Curious Minds // Toronto Views: An Architectural History of Our Changing City


Hot Docs Ted Rogers Cinema Wed, Jan 8 10:00 AM
Hot Docs Ted Rogers Cinema Wed, Jan 15 10:00 AM
Hot Docs Ted Rogers Cinema Wed, Jan 22 10:00 AM
Hot Docs Ted Rogers Cinema Wed, Jan 29 10:00 AM
Hot Docs Ted Rogers Cinema Wed, Feb 5 10:00 AM
Hot Docs Ted Rogers Cinema Wed, Feb 12 10:00 AM


**Course registration sold-out. A limited number of single course tickets will be available at the box office the same day as the lecture.**

If every picture tells a story, so does every building. Intentional or not, everything we construct says something about who we are and the world we hope to create. In this series of six illustrated lectures, veteran Toronto Star architecture critic Christopher Hume explores post-war Toronto architecture decade by decade to see what it reveals about this city—and the people who inhabit it. Starting with the good intentions of the 1950s and the exuberance of the ‘60s, we end with the 21st century, when the city we know took shape. Relive the stories behind our city’s skyline and encounter hidden gems that cry out for discovery. See the streets and buildings of Toronto as you’ve never experienced them before.

Led by Christopher Hume, who was the architecture critic and urban issues columnist for the Toronto Star from the early 1980s until his retirement in 2016. He is the recipient of many of Canada’s country’s top awards in the field, including the National Newspaper Award and the Royal Architectural Institute of Canada President’s Award. He remains a freelance columnist for The Star.

January 8: The 1950s: The Era of Cock-Eyed Optimism
From the largest social housing project in Canada, Regent Park, to Canada’s first fully planned community, Don Mills, this was a time of optimism, however misguided.

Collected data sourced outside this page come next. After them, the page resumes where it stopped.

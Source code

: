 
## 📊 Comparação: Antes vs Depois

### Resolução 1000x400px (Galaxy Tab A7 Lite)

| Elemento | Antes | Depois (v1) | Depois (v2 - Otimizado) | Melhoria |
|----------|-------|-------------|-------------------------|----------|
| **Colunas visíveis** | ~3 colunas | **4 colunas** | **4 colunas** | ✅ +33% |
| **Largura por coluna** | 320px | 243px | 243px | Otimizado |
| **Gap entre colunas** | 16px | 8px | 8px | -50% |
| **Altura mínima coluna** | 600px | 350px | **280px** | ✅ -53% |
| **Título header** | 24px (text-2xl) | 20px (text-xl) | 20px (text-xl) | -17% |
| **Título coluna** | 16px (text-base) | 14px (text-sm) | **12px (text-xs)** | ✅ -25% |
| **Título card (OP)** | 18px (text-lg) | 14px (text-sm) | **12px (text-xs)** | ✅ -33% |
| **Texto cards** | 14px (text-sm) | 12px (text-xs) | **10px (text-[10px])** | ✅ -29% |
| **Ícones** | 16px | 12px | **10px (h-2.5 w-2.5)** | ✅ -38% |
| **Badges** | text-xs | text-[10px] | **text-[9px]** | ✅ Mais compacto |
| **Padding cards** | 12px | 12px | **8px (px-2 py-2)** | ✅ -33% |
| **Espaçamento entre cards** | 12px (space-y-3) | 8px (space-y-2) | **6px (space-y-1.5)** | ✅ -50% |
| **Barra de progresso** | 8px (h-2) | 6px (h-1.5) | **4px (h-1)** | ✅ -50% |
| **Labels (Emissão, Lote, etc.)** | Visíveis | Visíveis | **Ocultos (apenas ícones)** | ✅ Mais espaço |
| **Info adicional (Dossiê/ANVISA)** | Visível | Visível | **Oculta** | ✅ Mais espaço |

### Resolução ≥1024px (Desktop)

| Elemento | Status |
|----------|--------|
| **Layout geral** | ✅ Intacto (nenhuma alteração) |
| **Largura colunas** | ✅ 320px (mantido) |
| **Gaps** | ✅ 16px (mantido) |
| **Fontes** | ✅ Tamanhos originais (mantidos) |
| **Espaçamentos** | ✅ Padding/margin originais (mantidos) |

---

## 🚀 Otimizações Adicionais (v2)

January 15: The 1960s: A Time for Celebration
Canada sheds its colonial shell to join the modern age and celebrate itself. Toronto misses out on Expo but builds its new City Hall as well as the Toronto-Dominion Centre and O’Keefe Centre.

January 22: The 1970s: A City in Love With Landmarks
The city settles down but without losing its love of landmarks. Toronto’s new-found extroversion reaches a peak with the CN Tower—and let’s not forget the Eaton Centre!

January 29: 1980s/'90s: The City That Fell to Earth
Despite the advent of the SkyDome (now Rogers Centre), the city falls back to earth with a thud. Anyone remember the “stub” left when the Bay/Adelaide Centre was cancelled shortly after construction began?

February 5: The 2000s: An Architectural Renaissance
Economic recovery breathes life back into Toronto. The “cultural renaissance” changes the face of the city and architectural renewal introduces transparency to institutions long cut off and isolated from the community. We'll discuss bold new designs like Will Alsops OCAD building – aka the "Flying Table Top" – and the dramatic, much-debated ROM Crystal.

February 12: The 2010s: Bold New Visions for the Future
A decade of small infill projects that address sustainability and quality of life through design excellence and programmatic sensitivity. The desire for monumentality produces stunning new landmarks like the Aga Khan Museum, while a more urban preoccupation with the details of city life is epitomized by innovative projects like the housing co-op at 60 Richmond Street East and the Kensington Brewery. 

Additional Information

Wednesdays, January 8—February 12
10:00 AM - 12:00 PM

Six-week course: $69 (Members: $60, $48, Free) | REGISTER NOW
Single class: $21 (Members: $17, $14, Free)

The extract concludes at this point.